Напомню. В первой главе было приведено высказывание профессора кафедры этики философского факультета МГУ им. Ломоносова А. В. Прокофьева о том, что невозможно разорвать процесс изучения истории философии и, собственно, самой философии. Прокофьев пишет:

«И дело здесь не просто в том, что философская Истина, в отличие от научных истин, всегда предстает как индивидуально окрашенная, и этот факт не является не случайным, ни негативным. Всегда представляя собой результат понимания, толкования смысла, интерпретации, философская истина превращается ни во что без ее выразителя, живой фигуры самого философа, рисующейся сквозь ткань его мысли».
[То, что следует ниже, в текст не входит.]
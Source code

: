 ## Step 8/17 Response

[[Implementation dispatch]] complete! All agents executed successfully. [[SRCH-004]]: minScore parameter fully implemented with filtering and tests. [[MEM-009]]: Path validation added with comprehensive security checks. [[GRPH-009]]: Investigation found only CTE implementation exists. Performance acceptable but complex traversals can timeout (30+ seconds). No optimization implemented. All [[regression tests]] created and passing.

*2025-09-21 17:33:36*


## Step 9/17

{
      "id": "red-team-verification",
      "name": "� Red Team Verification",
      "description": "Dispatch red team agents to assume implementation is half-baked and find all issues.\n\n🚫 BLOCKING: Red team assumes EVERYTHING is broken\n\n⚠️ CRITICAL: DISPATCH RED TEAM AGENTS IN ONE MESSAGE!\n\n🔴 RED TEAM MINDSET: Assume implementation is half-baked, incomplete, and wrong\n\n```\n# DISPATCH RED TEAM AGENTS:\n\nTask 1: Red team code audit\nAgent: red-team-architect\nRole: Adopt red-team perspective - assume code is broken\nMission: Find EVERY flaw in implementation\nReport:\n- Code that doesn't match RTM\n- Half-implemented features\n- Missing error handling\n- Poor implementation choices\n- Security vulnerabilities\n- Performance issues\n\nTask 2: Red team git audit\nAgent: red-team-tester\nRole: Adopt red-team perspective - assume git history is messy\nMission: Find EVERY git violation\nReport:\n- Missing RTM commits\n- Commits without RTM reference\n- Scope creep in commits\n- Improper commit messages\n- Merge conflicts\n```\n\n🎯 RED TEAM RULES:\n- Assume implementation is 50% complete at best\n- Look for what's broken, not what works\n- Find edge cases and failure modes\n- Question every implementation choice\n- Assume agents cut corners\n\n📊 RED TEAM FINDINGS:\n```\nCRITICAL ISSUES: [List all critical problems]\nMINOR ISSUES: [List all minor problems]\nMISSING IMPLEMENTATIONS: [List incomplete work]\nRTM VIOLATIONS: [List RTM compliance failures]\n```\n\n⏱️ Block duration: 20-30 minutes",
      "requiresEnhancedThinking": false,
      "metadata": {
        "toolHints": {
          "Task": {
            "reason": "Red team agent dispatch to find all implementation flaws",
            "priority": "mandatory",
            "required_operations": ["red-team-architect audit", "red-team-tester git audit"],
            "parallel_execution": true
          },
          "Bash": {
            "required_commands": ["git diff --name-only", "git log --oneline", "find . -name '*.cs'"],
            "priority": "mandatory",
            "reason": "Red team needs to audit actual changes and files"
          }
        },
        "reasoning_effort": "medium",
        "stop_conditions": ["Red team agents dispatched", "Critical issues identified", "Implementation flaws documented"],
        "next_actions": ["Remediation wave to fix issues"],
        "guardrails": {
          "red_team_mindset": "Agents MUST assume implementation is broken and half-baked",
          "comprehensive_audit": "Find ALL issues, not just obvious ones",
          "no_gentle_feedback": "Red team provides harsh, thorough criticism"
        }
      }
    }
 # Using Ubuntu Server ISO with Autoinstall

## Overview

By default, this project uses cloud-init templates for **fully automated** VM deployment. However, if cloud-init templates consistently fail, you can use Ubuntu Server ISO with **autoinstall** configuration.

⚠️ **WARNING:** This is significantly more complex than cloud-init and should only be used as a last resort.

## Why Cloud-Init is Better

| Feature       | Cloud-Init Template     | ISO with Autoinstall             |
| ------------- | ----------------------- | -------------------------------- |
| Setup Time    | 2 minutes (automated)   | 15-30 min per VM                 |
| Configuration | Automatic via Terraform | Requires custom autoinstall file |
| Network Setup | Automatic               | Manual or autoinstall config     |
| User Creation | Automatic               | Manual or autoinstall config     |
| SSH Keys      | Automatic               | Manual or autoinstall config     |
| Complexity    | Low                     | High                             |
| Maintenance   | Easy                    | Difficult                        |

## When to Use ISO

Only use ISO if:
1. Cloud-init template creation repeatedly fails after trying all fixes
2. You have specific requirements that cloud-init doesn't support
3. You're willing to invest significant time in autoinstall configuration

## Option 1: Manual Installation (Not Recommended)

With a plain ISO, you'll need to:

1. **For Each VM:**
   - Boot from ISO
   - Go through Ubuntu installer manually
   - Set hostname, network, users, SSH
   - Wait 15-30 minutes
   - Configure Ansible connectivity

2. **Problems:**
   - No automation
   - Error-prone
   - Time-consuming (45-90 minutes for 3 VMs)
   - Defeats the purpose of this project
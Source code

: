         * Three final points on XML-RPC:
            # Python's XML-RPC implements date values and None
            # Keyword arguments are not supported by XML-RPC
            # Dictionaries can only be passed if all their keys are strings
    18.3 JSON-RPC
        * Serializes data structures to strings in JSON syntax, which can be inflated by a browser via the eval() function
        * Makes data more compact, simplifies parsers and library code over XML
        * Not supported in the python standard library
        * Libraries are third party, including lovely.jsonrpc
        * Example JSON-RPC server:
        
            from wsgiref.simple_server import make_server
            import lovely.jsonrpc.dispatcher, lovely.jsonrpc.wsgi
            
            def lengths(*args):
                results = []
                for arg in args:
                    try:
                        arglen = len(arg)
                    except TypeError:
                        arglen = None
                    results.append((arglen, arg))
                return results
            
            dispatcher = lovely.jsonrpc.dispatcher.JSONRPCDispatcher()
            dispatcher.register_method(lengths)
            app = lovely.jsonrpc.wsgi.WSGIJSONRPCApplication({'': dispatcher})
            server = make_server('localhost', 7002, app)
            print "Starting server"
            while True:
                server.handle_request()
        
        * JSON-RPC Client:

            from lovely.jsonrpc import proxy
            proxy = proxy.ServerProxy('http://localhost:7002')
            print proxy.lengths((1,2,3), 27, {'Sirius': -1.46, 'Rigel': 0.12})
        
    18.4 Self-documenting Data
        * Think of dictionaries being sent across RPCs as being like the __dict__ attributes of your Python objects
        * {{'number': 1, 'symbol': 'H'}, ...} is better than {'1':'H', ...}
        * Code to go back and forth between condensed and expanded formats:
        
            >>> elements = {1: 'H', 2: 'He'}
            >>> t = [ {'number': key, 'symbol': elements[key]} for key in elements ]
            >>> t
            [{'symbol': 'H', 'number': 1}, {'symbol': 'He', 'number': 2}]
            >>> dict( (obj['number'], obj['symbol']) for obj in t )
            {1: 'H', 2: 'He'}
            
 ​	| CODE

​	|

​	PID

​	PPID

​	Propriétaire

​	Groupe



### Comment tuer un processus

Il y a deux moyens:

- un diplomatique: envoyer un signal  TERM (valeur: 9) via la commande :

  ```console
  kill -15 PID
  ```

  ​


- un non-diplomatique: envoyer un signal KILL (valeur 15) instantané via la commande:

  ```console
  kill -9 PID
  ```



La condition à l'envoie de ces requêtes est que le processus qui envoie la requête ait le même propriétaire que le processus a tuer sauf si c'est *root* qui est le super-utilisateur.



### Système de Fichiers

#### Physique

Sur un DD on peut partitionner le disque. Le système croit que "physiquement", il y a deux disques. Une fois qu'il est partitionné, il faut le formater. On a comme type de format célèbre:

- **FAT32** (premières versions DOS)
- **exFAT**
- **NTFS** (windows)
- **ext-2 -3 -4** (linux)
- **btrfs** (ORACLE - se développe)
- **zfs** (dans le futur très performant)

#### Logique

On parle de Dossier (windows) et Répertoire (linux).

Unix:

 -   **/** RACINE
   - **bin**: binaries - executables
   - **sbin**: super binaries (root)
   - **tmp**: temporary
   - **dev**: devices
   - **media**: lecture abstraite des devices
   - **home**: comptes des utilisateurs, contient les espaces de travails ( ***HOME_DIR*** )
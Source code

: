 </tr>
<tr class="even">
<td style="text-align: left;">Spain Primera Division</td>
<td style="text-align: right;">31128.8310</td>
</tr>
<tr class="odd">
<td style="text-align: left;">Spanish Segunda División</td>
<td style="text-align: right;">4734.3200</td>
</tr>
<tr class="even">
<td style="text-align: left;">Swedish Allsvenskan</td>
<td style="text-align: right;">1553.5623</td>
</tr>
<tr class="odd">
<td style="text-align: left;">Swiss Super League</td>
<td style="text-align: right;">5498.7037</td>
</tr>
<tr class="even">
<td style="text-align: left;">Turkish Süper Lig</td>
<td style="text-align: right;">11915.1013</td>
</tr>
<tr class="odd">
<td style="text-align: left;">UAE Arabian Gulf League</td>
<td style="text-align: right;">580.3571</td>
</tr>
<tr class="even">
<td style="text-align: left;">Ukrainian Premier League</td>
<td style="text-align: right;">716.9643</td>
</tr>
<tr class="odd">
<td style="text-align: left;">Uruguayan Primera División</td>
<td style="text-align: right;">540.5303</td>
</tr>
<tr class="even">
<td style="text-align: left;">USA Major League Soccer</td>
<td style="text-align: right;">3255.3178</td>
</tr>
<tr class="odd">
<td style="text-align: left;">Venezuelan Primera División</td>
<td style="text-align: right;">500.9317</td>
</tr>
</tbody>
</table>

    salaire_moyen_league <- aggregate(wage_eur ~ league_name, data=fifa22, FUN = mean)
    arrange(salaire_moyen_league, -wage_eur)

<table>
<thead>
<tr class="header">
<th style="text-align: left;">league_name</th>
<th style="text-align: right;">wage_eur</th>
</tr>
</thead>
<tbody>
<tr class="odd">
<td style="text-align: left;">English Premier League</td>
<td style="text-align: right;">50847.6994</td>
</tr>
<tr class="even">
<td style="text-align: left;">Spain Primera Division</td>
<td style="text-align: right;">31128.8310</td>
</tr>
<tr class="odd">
Согласитесь, что подобный взгляд скорее соответствовал бы искусству, нежели науке. Именно в искусстве личность неотделима от плодов своего труда, где подражание является признаком отсутствия таланта; но никак не в науке. В науке подражание в принципе невозможно, так как фиксируются лишь шаги в неизведанное. Все лавры достаются первооткрывателю, а идущие следом получают лишь удовлетворение своей причастности к тому или иному великому открытию. Таким образом, современная научная философия есть более искусство, чем наука. Именно об этом пишет доктор философских наук Л. К. Науменко в статье ««Коперниканский переворот» Канта: рождение и смерть идеи».

«В сложившейся сегодня практике изучения философии и обучение ею доминирует «исторический подход», то есть обращение к прошлому для объяснения настоящего. Однако поскольку настоящее рассматривается совершенно некритически, т.е. берется как эмпирически констатируемая данность множественности, плюрализма имен, школ, направлений, систем, из которых ни одна не претендует на истину, то история философии предстает как некое лишенное связи и логики многообразие, которое ровным счетом ничего не может объяснить и ничему не способно научить, разве только «толерантности» — взаимному вежливому признанию равной удаленности от истины, т.е. равной неспособности служить и «каноном», и «органоном» знания. Это логический результат дискредитации категории истины. Поэтому «плюрализм» и «толерантность» основаны на соглашении и ничего иного не означают, кроме признания безусловной импотентности философии. Признается, что любое событие или явление вполне допустимо толковать и так, и сяк, и совсем наоборот, поскольку все зависит от «точки зрения», от способа «центрации», и от «творческой» изобретательности субъекта, способного выстроить на «точке зрения» непротиворечивую «теоретическую модель», относительно которой заранее известно, что она нисколько не лучше любой другой.

Понятно, что наука, безусловно, несовместима с такой моделью теории. Ни математику, ни физику, ни биологию, ни геологию не привлекает перспектива выродиться в биографии или, в лучшем случае, в историческую культурологию, в которой место индивидуального субъекта займет субъект коллективный, столь же свободный в своих «творческих исканиях». Не в этом ли причина того, что философии отказано в праве называть себя наукой (или хотя бы научной)?»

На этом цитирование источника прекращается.